WORK TO COMPLETE:
Search the material for "Options" and show all lines that contain it.

RECORDS SHOWN:
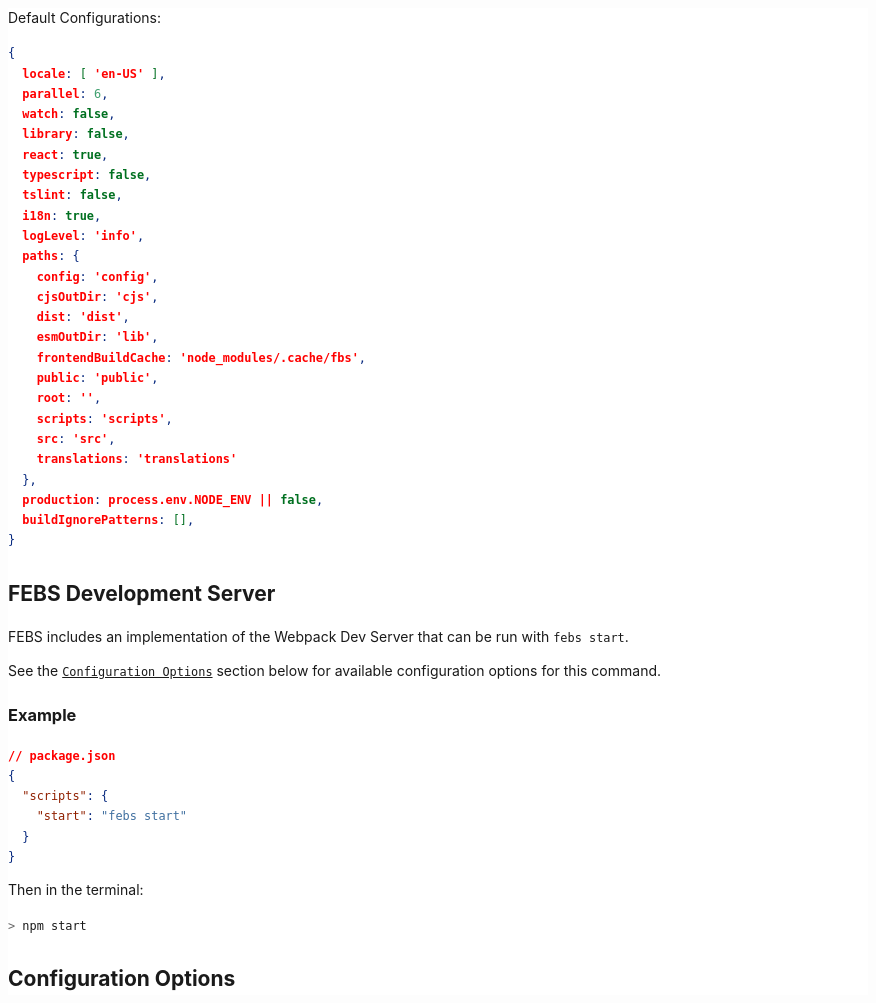 
Default Configurations: <a name="default-configurations"></a>
```json
{
  locale: [ 'en-US' ],
  parallel: 6,
  watch: false,
  library: false,
  react: true,
  typescript: false,
  tslint: false,
  i18n: true,
  logLevel: 'info',
  paths: {
    config: 'config',
    cjsOutDir: 'cjs',
    dist: 'dist',
    esmOutDir: 'lib',
    frontendBuildCache: 'node_modules/.cache/fbs',
    public: 'public',
    root: '',
    scripts: 'scripts',
    src: 'src',
    translations: 'translations'
  },
  production: process.env.NODE_ENV || false,
  buildIgnorePatterns: [],
}
```

## FEBS Development Server

FEBS includes an implementation of the Webpack Dev Server that can be run with `febs start`.

See the [`Configuration Options`](#start-options) section below for available configuration options for this command.

### Example

```json
// package.json
{
  "scripts": {
    "start": "febs start"
  }
}
```
Then in the terminal:
```sh
> npm start
```

## Configuration Options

RESULT:
See the [`Configuration Options`](#start-options) section below for available configuration options for this command.
## Configuration Options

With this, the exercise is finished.